Kinds of Creation: Order from Chaos

At heart, I am a puzzle solver. Everything that I enjoy doing can be seen as solving a puzzle. As such, one of the ways that I create is by finding order in chaos.

Consider the way I teach creativity: take a sentence, modify it to be unusual, make up a situation that would explain the scene, then figure out what would logically happen afterward. This is a perfect example of finding order within chaos.

But there is more than one way to find chaos. You can use the tried and true method of painting yourself into a corner. Take an ordinary scene, then twist it such that the protagonists are screwed over. Some examples are lunatic trying to murder them, trapped in a room, car breaks down while rushing somewhere. Force yourself into a situation that is beyond your normal thought process, then find a way to pull through. From that self-inflicted chaos, you will create something you otherwise wouldn't.

In a more subtle way, you can play the what-if game.

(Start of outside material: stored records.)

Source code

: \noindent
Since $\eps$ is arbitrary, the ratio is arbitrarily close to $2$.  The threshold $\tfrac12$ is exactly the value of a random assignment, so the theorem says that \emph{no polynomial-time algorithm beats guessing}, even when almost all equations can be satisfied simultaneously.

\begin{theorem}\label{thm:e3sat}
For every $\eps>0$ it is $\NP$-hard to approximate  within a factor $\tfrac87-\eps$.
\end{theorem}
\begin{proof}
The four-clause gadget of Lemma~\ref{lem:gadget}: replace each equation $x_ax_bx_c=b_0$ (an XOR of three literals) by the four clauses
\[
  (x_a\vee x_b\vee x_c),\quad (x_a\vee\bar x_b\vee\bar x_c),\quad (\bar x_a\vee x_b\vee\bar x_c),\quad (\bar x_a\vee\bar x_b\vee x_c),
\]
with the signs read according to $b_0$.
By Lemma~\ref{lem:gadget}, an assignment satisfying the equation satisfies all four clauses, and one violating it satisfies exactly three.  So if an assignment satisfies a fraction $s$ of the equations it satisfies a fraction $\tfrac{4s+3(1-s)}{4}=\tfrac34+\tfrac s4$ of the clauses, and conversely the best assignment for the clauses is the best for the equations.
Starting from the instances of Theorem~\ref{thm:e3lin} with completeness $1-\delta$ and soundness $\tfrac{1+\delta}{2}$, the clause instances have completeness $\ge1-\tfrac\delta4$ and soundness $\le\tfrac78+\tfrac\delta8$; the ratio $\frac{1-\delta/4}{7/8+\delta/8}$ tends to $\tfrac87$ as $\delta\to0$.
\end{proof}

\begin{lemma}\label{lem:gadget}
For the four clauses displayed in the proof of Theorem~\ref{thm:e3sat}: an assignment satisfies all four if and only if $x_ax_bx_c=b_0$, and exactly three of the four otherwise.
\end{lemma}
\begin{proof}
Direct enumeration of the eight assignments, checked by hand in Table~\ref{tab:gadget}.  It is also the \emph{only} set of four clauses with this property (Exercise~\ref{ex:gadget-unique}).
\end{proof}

Take a normal scene, keep asking yourself, What if... and be crazy about it. Then try to figure out how your proposed situation could possibly work. For example, three friends are eating ice cream. What if one of them starts choking? What if the person behind the counter starts laughing maniacally? What on earth is going on and why? Maybe the server was an ex-lover, maybe an ex-con. Maybe the chokker is poisoned, maybe choking on something solid. Maybe the choker is just a spaz who ate too fast.

One could argue that all writing is a degree of finding order within chaos. When I say it, I mean figuring out why a situation is the way it is. It's about using logic to understand the world around you.